Méta-analyses récentes : analyse de la déception. Concernant les adultes, les programmes en question ne concernaient que le traitement hors toute préparation de la sortie sur le plan psycho-social. Ce point est essentiel : la prison n’est pas « l’occasion » d’un traitement, mais une institution, nous l’avons vu, qui augmente par elle-même la récidive. Elle nécessite, pour compenser une partie de ses effets criminogènes, a minima une restauration de la situation sociale de la personne (logement, santé, droits sociaux, revenus, emploi, etc.), voire une amélioration sensible de celle-ci.
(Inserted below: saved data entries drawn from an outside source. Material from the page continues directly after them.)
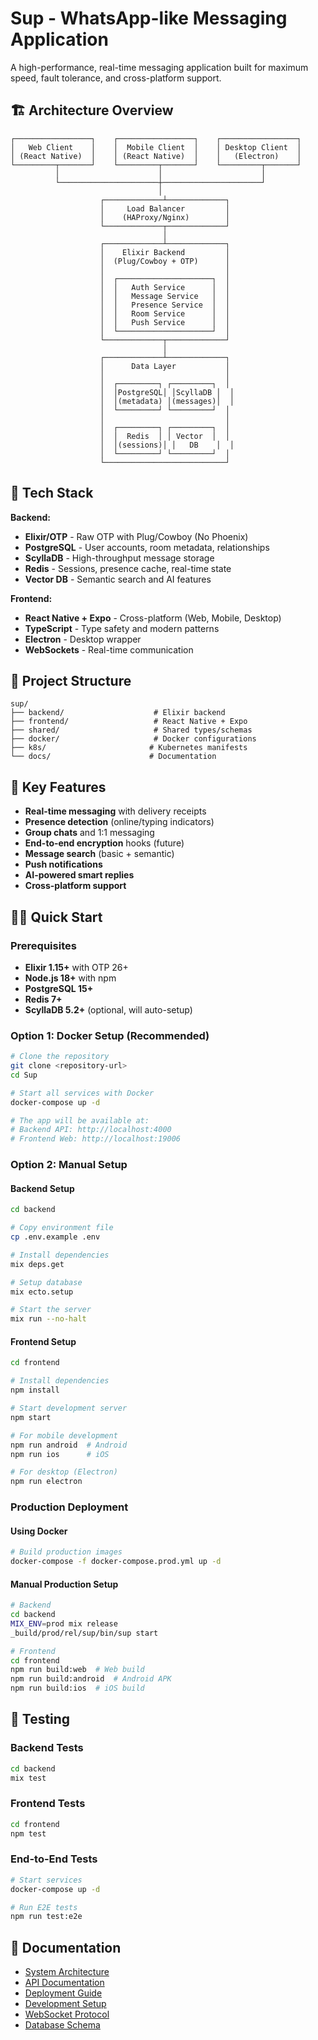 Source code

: # Sup - WhatsApp-like Messaging Application

A high-performance, real-time messaging application built for maximum speed, fault tolerance, and cross-platform support.

## 🏗️ Architecture Overview

```
┌─────────────────┐    ┌─────────────────┐    ┌─────────────────┐
│   Web Client    │    │  Mobile Client  │    │ Desktop Client  │
│ (React Native)  │    │ (React Native)  │    │   (Electron)    │
└─────────┬───────┘    └─────────┬───────┘    └─────────┬───────┘
          │                      │                      │
          └──────────────────────┼──────────────────────┘
                                 │
                    ┌─────────────┴─────────────┐
                    │     Load Balancer         │
                    │    (HAProxy/Nginx)        │
                    └─────────────┬─────────────┘
                                  │
                    ┌─────────────┴─────────────┐
                    │    Elixir Backend         │
                    │  (Plug/Cowboy + OTP)      │
                    │                           │
                    │  ┌─────────────────────┐  │
                    │  │   Auth Service      │  │
                    │  │   Message Service   │  │
                    │  │   Presence Service  │  │
                    │  │   Room Service      │  │
                    │  │   Push Service      │  │
                    │  └─────────────────────┘  │
                    └─────────────┬─────────────┘
                                  │
                    ┌─────────────┴─────────────┐
                    │      Data Layer           │
                    │                           │
                    │  ┌─────────┐ ┌─────────┐  │
                    │  │PostgreSQL│ │ScyllaDB │  │
                    │  │(metadata) │(messages)│  │
                    │  └─────────┘ └─────────┘  │
                    │                           │
                    │  ┌─────────┐ ┌─────────┐  │
                    │  │  Redis  │ │ Vector  │  │
                    │  │(sessions)│ │   DB    │  │
                    │  └─────────┘ └─────────┘  │
                    └───────────────────────────┘
```

## 🚀 Tech Stack

**Backend:**
- **Elixir/OTP** - Raw OTP with Plug/Cowboy (No Phoenix)
- **PostgreSQL** - User accounts, room metadata, relationships
- **ScyllaDB** - High-throughput message storage
- **Redis** - Sessions, presence cache, real-time state
- **Vector DB** - Semantic search and AI features

**Frontend:**
- **React Native + Expo** - Cross-platform (Web, Mobile, Desktop)
- **TypeScript** - Type safety and modern patterns
- **Electron** - Desktop wrapper
- **WebSockets** - Real-time communication

## 📁 Project Structure

```
sup/
├── backend/                    # Elixir backend
├── frontend/                   # React Native + Expo
├── shared/                     # Shared types/schemas
├── docker/                     # Docker configurations
├── k8s/                       # Kubernetes manifests
└── docs/                      # Documentation
```

## 🔧 Key Features

- **Real-time messaging** with delivery receipts
- **Presence detection** (online/typing indicators)  
- **Group chats** and 1:1 messaging
- **End-to-end encryption** hooks (future)
- **Message search** (basic + semantic)
- **Push notifications**
- **AI-powered smart replies**
- **Cross-platform support**

## 🏃‍♂️ Quick Start

### Prerequisites

- **Elixir 1.15+** with OTP 26+
- **Node.js 18+** with npm
- **PostgreSQL 15+**
- **Redis 7+**
- **ScyllaDB 5.2+** (optional, will auto-setup)

### Option 1: Docker Setup (Recommended)

```bash
# Clone the repository
git clone <repository-url>
cd Sup

# Start all services with Docker
docker-compose up -d

# The app will be available at:
# Backend API: http://localhost:4000
# Frontend Web: http://localhost:19006
```

### Option 2: Manual Setup

#### Backend Setup

```bash
cd backend

# Copy environment file
cp .env.example .env

# Install dependencies
mix deps.get

# Setup database
mix ecto.setup

# Start the server
mix run --no-halt
```

#### Frontend Setup

```bash
cd frontend

# Install dependencies
npm install

# Start development server
npm start

# For mobile development
npm run android  # Android
npm run ios      # iOS

# For desktop (Electron)
npm run electron
```

### Production Deployment

#### Using Docker

```bash
# Build production images
docker-compose -f docker-compose.prod.yml up -d
```

#### Manual Production Setup

```bash
# Backend
cd backend
MIX_ENV=prod mix release
_build/prod/rel/sup/bin/sup start

# Frontend
cd frontend
npm run build:web  # Web build
npm run build:android  # Android APK
npm run build:ios  # iOS build
```

## 🧪 Testing

### Backend Tests

```bash
cd backend
mix test
```

### Frontend Tests

```bash
cd frontend
npm test
```

### End-to-End Tests

```bash
# Start services
docker-compose up -d

# Run E2E tests
npm run test:e2e
```

## 📖 Documentation

- [System Architecture](docs/architecture.md)
- [API Documentation](docs/api.md)
- [Deployment Guide](docs/deployment.md)
- [Development Setup](docs/development.md)
- [WebSocket Protocol](docs/websocket.md)
- [Database Schema](docs/database.md)
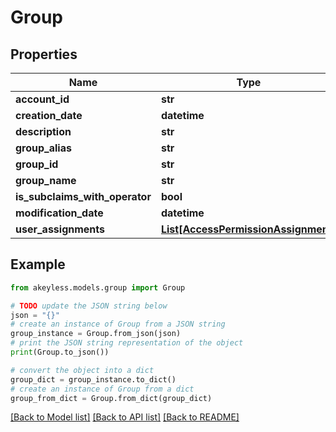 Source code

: # Group


## Properties

Name | Type | Description | Notes
------------ | ------------- | ------------- | -------------
**account_id** | **str** |  | [optional] 
**creation_date** | **datetime** |  | [optional] 
**description** | **str** |  | [optional] 
**group_alias** | **str** |  | [optional] 
**group_id** | **str** |  | [optional] 
**group_name** | **str** |  | [optional] 
**is_subclaims_with_operator** | **bool** |  | [optional] 
**modification_date** | **datetime** |  | [optional] 
**user_assignments** | [**List[AccessPermissionAssignment]**](AccessPermissionAssignment.md) |  | [optional] 

## Example

```python
from akeyless.models.group import Group

# TODO update the JSON string below
json = "{}"
# create an instance of Group from a JSON string
group_instance = Group.from_json(json)
# print the JSON string representation of the object
print(Group.to_json())

# convert the object into a dict
group_dict = group_instance.to_dict()
# create an instance of Group from a dict
group_from_dict = Group.from_dict(group_dict)
```
[[Back to Model list]](../README.md#documentation-for-models) [[Back to API list]](../README.md#documentation-for-api-endpoints) [[Back to README]](../README.md)


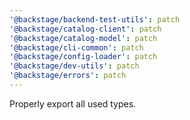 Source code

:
 ```yaml
---
'@backstage/backend-test-utils': patch
'@backstage/catalog-client': patch
'@backstage/catalog-model': patch
'@backstage/cli-common': patch
'@backstage/config-loader': patch
'@backstage/dev-utils': patch
'@backstage/errors': patch
---
```


Properly export all used types.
Si le présent ouvrage met l’accent sur la dimension psycho-criminologique du traitement, il ne faudrait en aucun cas en conclure que cela signifie que nous niions la nature essentielle, voire vitale du travail social actif – bien plus actif qu’une vision quelque peu romantique du passé le suggère trop souvent – et réel et sérieux et ceci est a fortiori vrai en milieu fermé.

Un autre point essentiel est que des études ont montré que les soi-disant programmes TCC mis en œuvre dans la justice pénale ne faisaient en réalité que très peu usage des techniques TCC, faute pour les agents de probation et même certains thérapeutes d’avoir été formés et d’avoir l’expérience clinique nécessaire[1]. La formation initiale suffisante, dans le cadre universitaire LMD, plutôt que des formations rapides et institutionnelles, est indispensable pour monter très sérieusement d’un cran en la matière. Les agents de probation doivent être des travailleurs sociaux, des criminologues et des « superpsy. » tout à la fois, ou le traitement doit être programmatique et en équipe de spécialistes formés de manière appropriée dans les EBP en travail social, criminologie et psychologie.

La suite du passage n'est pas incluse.